*REQUIRED ACTION:*
Give the number of lines in the records below that contain the word "incorporated". State only that number.

*DATA:*
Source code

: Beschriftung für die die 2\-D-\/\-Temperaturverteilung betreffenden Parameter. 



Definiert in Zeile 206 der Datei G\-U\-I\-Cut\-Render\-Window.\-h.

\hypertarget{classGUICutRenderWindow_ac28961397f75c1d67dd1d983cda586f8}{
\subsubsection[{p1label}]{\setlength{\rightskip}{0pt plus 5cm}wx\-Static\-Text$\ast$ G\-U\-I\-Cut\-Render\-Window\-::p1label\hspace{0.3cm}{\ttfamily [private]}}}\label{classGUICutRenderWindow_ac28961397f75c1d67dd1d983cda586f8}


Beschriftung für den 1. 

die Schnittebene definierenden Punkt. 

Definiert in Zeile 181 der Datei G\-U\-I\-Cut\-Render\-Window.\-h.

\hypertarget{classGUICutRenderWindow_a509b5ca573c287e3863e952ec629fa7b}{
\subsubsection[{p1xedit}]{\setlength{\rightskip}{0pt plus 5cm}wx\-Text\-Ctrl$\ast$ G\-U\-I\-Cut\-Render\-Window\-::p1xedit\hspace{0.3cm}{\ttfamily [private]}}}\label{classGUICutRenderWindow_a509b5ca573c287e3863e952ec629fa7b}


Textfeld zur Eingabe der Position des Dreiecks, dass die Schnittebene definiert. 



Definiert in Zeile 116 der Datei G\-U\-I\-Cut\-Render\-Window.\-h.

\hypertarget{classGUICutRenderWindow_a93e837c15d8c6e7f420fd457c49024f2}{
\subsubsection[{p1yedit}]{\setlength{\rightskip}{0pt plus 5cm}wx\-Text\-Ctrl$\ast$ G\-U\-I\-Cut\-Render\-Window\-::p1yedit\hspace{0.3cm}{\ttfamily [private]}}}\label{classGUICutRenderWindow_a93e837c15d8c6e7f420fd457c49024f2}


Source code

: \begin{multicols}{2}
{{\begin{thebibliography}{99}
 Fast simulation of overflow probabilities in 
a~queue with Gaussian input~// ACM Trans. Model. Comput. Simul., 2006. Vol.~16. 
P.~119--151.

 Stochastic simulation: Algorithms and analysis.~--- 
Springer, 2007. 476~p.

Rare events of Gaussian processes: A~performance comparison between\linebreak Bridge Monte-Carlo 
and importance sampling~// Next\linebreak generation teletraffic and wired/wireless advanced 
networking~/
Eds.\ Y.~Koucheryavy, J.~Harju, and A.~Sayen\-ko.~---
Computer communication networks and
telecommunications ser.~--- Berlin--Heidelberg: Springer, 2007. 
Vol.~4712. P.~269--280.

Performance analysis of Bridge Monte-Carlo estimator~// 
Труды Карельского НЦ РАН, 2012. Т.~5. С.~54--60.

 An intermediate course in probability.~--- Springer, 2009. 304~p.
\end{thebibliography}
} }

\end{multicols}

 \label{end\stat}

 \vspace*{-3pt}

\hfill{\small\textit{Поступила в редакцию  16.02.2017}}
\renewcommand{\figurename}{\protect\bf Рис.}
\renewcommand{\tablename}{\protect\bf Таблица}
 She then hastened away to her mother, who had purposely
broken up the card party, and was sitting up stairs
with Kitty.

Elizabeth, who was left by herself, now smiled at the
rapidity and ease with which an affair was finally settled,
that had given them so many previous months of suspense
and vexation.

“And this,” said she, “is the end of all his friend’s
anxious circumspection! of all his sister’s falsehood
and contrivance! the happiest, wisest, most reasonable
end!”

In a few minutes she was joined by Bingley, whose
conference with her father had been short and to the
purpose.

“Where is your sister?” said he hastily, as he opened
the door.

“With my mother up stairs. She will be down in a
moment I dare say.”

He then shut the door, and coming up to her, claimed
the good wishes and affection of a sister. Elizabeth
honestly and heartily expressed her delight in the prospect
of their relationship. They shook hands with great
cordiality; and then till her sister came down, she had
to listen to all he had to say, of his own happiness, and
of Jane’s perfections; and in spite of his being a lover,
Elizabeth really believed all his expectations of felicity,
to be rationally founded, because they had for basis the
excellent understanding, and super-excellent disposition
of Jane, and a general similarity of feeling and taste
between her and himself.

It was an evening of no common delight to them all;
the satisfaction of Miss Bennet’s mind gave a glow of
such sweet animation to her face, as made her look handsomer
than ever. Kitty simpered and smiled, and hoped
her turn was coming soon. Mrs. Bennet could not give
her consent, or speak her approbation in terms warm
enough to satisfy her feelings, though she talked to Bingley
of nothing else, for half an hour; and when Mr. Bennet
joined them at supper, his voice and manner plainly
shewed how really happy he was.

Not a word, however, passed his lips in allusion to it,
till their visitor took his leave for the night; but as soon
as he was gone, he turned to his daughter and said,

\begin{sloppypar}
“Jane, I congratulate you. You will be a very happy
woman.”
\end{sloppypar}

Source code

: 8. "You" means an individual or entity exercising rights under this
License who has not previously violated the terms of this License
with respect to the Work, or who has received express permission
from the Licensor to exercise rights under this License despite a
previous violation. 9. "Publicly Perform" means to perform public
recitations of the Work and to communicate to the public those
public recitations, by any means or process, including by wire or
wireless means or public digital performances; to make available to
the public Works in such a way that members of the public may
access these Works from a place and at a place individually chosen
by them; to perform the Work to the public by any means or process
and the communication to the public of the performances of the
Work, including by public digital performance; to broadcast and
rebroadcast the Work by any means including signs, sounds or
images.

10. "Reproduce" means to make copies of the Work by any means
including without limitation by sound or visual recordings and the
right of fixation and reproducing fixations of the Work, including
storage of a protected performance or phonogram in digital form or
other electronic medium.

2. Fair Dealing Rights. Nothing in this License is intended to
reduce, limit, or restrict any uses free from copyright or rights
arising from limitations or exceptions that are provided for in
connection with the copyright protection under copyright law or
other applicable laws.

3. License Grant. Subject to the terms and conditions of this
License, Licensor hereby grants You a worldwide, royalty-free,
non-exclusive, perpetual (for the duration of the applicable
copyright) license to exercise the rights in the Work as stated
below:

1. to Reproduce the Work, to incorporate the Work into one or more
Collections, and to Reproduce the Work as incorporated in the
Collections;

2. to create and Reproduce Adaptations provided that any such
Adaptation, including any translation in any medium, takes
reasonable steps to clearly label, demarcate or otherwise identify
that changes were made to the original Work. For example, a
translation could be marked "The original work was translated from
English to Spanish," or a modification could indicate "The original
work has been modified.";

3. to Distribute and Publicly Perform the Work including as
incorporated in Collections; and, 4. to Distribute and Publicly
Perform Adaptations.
* * *
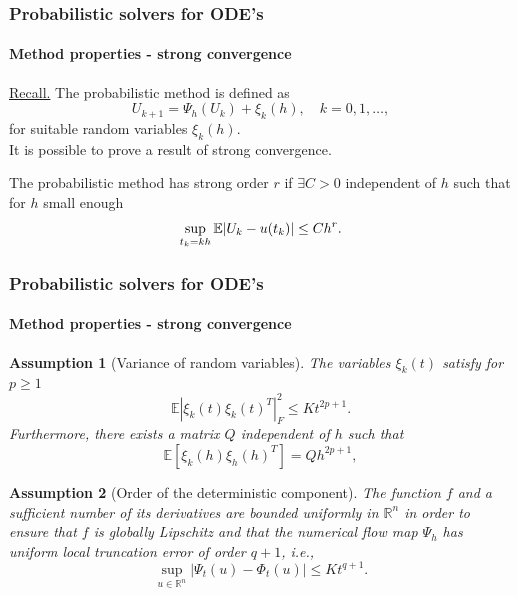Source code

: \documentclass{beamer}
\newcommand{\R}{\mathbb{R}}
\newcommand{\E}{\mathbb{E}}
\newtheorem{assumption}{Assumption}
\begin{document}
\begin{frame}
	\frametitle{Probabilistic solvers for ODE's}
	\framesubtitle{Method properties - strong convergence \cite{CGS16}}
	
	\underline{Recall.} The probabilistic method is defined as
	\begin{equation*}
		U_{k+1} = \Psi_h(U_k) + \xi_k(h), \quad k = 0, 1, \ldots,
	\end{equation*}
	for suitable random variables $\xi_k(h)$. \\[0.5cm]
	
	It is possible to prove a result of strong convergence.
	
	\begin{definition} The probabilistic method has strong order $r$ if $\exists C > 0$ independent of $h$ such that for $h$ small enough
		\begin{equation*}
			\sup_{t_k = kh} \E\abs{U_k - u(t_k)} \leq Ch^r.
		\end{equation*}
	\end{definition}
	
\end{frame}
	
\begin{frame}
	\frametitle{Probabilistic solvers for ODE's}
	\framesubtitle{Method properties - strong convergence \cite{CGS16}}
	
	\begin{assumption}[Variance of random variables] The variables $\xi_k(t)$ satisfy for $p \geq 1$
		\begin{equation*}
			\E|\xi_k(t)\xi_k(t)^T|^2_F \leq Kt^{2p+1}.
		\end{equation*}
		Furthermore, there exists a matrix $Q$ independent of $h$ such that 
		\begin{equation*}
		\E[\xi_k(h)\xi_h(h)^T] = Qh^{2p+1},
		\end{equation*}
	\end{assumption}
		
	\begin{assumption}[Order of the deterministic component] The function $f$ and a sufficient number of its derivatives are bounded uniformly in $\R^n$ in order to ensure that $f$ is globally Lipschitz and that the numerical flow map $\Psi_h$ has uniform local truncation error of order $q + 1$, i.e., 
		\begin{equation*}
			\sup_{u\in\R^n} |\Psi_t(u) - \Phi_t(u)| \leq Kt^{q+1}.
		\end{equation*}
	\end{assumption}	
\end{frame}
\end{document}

*ANSWER BOX:*
2